(Given records):
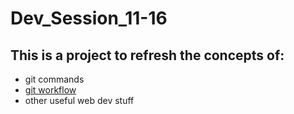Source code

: # Dev_Session_11-16

## This is a project to refresh the concepts of:

  - git commands
  - [git workflow](https://www.atlassian.com/git/tutorials/comparing-workflows/gitflow-workflow)
  - other useful web dev stuff

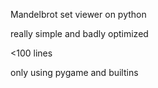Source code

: Mandelbrot set viewer on python

really simple and badly optimized

<100 lines

only using pygame and builtins
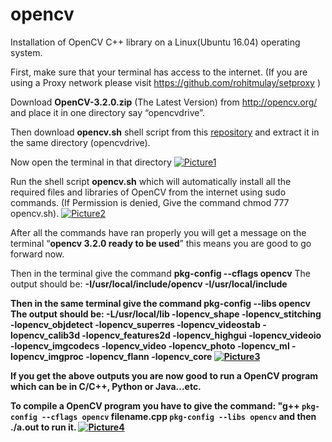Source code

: # opencv
Installation of OpenCV C++ library on a Linux(Ubuntu 16.04) operating system. 

First, make sure that your terminal has access to the internet. (If you are using a Proxy network please visit https://github.com/rohitmulay/setproxy )

Download <b>OpenCV-3.2.0.zip</b> (The Latest Version) from http://opencv.org/ and place it in one directory say “opencvdrive”. 

Then download <b>opencv.sh</b> shell script from this  <a href="https://github.com/rohitmulay/opencv">repository</a> and extract it in the same directory (opencvdrive).

Now open the terminal in that directory
 <a href="https://ibb.co/eOX27k"><img src="https://preview.ibb.co/mx39nk/Picture1.png" alt="Picture1" border="0" /></a>

Run the shell script <B>opencv.sh</B> which will automatically install all the required files and libraries of OpenCV from the internet using sudo commands. (If Permission is denied, Give the command chmod 777 opencv.sh). 
<a href="https://ibb.co/cvEM05"><img src="https://preview.ibb.co/npNVtQ/Picture2.png" alt="Picture2" border="0" /></a> 

After all the commands have ran properly you will get a message on the terminal “<b>opencv 3.2.0 ready to be used</b>” this means you are good to go forward now. 

Then in the terminal give the command
       <b>pkg-config --cflags opencv</b> 
The output should be: 
     <b> -I/usr/local/include/opencv -I/usr/local/include <b>

Then in the same terminal give the command <b>pkg-config --libs opencv</b>
The output should be: <b>-L/usr/local/lib -lopencv_shape -lopencv_stitching -lopencv_objdetect -lopencv_superres -lopencv_videostab -lopencv_calib3d -lopencv_features2d -lopencv_highgui -lopencv_videoio -lopencv_imgcodecs -lopencv_video -lopencv_photo -lopencv_ml -lopencv_imgproc -lopencv_flann -lopencv_core</b>
<a href="https://ibb.co/bR92q5"><img src="https://preview.ibb.co/hhVWiQ/Picture3.png" alt="Picture3" border="0" /></a>

If you get the above outputs you are now good to run a OpenCV program which can be in C/C++, Python or Java…etc.

To compile a OpenCV program you have to give the command: <b>"g++ `pkg-config --cflags opencv` filename.cpp `pkg-config --libs opencv`</b> and then <b> ./a.out</b> to run it. 
<a href="https://ibb.co/nPVxOQ"><img src="https://preview.ibb.co/b5UDxk/Picture4.png" alt="Picture4" border="0" /></a>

(Directions): Check each line in the records above for the word "good". Return those that have it.

(Answer to this task):
After all the commands have ran properly you will get a message on the terminal “<b>opencv 3.2.0 ready to be used</b>” this means you are good to go forward now. 
If you get the above outputs you are now good to run a OpenCV program which can be in C/C++, Python or Java…etc.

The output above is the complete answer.